The mollecule tries to avoid the state of minimal entropy, wich in this case would be to "swim" freely in the water. In this hypothetical state, water mollecules would need to orientate themselves in order to minimize the contact with the hydrophobic tail (wich are very big mollecular gropus who doesn't atract the polar water mollecules) and to maximize the contact with the polar head. If this mollecule finds more mollecules of their kind they will stick together by their hydrophobic tails, because that will reduce the urge to organize water mollecules, and by so, raising the entropy of the system. There are some posible conformation wich allow to do this, and one or other will produce depending of the composition of the lipid mix.
Lastly, membranes serve mainly as selective barriers wich separate the internal cell, whose conditions are regulated, and the outside. Membranes can have embeded enzymatical systems, such as photosystems, respiratory chains or some key metabolic paths. Also, they usually contain sensitive proteins who respond to the external condictions and regulate the behaviour of the cell.
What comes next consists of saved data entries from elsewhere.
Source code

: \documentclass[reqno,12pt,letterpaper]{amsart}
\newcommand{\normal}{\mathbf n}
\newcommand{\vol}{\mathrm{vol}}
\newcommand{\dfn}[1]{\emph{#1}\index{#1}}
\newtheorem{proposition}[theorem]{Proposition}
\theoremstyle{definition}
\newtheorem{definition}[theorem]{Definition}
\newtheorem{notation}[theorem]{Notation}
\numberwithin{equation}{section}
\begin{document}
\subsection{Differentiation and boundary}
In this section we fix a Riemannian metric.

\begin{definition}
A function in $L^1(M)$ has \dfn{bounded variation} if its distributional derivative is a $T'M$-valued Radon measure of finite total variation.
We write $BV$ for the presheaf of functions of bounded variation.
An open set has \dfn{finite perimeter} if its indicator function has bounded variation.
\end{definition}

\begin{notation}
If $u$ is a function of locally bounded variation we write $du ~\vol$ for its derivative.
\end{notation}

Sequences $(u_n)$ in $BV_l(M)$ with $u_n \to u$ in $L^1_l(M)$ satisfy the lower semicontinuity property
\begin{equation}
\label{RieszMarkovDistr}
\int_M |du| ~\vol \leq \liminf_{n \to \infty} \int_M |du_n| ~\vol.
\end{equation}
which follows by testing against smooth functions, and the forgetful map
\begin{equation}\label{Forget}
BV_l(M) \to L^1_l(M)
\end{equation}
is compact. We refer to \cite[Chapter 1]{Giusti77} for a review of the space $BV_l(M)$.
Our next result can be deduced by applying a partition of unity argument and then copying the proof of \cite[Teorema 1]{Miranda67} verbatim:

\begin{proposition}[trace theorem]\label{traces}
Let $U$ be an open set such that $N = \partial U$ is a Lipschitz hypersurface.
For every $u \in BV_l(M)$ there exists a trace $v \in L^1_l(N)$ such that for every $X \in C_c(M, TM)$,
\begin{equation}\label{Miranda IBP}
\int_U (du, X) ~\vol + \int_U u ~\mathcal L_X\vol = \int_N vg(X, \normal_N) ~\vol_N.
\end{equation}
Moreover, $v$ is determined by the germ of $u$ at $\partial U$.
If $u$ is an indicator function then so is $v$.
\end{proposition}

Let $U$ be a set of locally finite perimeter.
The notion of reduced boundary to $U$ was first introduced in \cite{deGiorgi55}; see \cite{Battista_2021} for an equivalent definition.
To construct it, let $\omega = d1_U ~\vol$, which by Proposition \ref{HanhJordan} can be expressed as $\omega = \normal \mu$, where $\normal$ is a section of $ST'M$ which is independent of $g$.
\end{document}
Other functions can be found, but those are the most important.
Membranes provide a number of benefits to organisms: 1. They represent the bounds of organism... If not for the membrane, how would you establish the (physical) limits of the organism? Would the organism be just naked DNA (I'm using this as shorthand for (genetic material')? If it made proteins from this DNA, would they be part of the organism or just environmental elements that may act on the DNA.
They act as sites of metabolism... There are a number of viruses that lack membranes, but these 'organisms' are not universally considered alive. One of the best arguments against viruses being alive is that they do not carry out metabolism (producing energy / breaking things down / building things up). Many metabolic reactions cells participate in occur within and across membranes.
They conveniently self-assemble from composite parts and can react and respond to the environment without 'breaking'.
They allow organisms to concentrate things. Imagine you find yourself in a rich environment and produce sugars for use later. Where can you store them? Cells also store ions like Ca++ which can be released rapidly to have an effect on the organism.